Nu gaat het er mij niet om of dit, wat hij hier zegt, waar is of niet waar. Velen zullen natuurlijk zeggen, dat het een bedenksel is van Steiner en dat men dit eerst maar eens moet bewijzen. Maar ook zonder iets te kunnen bewijzen, kan men nog wel eens ergens de waarheid van inzien. Ik ben in ieder geval absoluut overtuigd dat het waar is wat hij hier beweert.

Dat neemt niet weg dat ik er bedenkingen bij heb en veel in het werk van Steiner maar weinig begrijp. Want hij beweert in deze tekst dus, dat de mens in de devachantijd de ervaringen en belevenissen van het voorbije leven verwerkt en nu werkt aan de voorbereiding van een nieuw aardeleven.
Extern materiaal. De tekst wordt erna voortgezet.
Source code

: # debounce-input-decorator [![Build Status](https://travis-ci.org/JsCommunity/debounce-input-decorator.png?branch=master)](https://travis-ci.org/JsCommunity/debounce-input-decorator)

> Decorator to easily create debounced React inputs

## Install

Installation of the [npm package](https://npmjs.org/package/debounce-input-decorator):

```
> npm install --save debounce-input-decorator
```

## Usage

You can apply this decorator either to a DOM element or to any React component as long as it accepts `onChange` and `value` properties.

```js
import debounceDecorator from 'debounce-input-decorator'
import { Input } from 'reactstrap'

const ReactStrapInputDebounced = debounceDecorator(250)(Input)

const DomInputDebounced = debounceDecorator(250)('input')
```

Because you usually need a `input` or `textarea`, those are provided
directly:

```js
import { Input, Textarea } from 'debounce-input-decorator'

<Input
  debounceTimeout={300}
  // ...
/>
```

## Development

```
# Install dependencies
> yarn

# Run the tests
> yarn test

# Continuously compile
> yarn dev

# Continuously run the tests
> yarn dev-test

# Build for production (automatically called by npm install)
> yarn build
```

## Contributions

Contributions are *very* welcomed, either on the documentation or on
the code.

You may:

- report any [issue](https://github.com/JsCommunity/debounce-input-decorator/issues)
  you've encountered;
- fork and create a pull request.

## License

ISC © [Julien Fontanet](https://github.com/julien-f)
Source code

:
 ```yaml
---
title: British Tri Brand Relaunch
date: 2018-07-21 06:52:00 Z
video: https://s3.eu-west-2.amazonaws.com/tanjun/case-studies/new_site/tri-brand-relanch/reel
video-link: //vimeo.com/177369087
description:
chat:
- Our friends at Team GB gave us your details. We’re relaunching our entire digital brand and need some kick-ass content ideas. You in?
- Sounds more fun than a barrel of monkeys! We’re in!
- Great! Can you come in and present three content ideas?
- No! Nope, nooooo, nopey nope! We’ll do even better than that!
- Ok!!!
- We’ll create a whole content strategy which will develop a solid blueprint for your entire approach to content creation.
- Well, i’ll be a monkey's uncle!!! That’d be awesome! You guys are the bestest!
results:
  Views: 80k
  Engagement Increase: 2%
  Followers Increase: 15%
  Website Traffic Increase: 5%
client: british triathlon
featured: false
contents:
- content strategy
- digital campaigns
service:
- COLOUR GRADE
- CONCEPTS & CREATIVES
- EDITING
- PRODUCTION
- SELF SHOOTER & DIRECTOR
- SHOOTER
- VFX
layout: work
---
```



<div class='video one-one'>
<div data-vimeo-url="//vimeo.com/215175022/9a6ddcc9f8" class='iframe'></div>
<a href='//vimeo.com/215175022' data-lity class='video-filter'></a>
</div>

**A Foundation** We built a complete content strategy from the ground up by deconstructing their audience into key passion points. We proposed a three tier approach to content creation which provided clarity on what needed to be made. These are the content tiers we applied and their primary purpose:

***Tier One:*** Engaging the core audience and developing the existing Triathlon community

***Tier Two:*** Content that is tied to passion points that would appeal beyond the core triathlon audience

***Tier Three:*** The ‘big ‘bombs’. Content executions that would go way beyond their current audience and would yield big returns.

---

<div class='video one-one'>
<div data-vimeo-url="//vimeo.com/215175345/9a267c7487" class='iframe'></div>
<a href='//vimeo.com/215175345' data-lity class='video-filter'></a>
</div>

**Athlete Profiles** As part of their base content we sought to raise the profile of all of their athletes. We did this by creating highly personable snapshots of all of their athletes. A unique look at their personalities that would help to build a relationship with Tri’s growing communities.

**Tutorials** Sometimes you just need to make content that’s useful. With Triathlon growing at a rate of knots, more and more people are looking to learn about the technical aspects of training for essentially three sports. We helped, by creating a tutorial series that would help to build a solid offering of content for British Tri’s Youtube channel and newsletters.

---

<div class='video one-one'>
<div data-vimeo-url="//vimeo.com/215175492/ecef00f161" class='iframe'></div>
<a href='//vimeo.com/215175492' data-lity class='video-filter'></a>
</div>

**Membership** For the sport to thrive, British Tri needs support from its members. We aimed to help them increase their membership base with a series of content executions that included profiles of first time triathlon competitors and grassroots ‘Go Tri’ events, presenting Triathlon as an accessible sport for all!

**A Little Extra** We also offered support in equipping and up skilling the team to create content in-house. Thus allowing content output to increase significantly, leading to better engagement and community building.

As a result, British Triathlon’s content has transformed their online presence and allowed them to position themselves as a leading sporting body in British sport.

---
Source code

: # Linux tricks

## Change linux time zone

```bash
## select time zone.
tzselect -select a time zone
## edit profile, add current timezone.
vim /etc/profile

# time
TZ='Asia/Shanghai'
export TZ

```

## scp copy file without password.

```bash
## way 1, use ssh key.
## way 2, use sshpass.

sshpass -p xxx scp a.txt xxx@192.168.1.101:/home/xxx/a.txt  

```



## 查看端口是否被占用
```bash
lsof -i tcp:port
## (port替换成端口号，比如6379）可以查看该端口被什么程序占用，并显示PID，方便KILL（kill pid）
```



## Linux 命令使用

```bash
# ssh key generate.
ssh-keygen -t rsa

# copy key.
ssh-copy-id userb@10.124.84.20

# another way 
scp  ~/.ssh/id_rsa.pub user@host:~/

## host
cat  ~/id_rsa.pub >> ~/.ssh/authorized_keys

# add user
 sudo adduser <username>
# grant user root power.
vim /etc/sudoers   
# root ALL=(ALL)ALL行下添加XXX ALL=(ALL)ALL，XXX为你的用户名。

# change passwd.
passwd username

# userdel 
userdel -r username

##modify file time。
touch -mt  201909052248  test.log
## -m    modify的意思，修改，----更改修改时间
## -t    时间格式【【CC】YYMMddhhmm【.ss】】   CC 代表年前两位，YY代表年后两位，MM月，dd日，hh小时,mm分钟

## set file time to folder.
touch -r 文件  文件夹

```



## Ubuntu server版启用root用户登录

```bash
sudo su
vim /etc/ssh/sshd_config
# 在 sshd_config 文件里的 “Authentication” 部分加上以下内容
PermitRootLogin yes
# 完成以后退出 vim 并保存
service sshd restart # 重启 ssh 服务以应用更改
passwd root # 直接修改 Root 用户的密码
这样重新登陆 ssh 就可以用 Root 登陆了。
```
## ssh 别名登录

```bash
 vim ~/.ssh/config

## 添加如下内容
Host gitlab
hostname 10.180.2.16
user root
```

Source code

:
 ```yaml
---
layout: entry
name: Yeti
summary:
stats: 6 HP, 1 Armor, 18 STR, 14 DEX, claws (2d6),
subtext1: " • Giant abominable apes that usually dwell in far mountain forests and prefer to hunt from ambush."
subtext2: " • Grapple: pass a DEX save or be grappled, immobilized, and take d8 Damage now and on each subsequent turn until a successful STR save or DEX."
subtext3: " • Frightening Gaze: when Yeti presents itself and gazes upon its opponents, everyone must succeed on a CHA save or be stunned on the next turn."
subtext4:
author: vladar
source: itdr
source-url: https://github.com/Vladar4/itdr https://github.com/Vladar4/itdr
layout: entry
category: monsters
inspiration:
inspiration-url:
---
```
Bij dit scheppen beleeft de mens absolute gelukzaligheid. Dat is natuurlijk prachtig en om eerlijk te zijn, ik heb er nu al zin aan, maar ik vraag mij af: als een mens nu een moeilijk en droevig levenslot tegemoet gaat – en dat is voor het merendeel der mensen toch het geval -, hoe kan het dan hoogste lust zijn om dit lot zelf te scheppen? Ik zou eerder zeggen dat men er als een berg tegenop ziet, als men bijvoorbeeld voor zich ziet dat men armoede, ziekte, rampen of allerlei andere ellende moet doormaken. Ik begrijp wel dat men bepaalde minder goede daden of misschien zelfs misdaden uit een vorig leven goed wil maken, maar dat neemt niet weg dat het evengoed niet bepaald een groot plezier is, als men aan het plan voor een dergelijk levenslot werkt.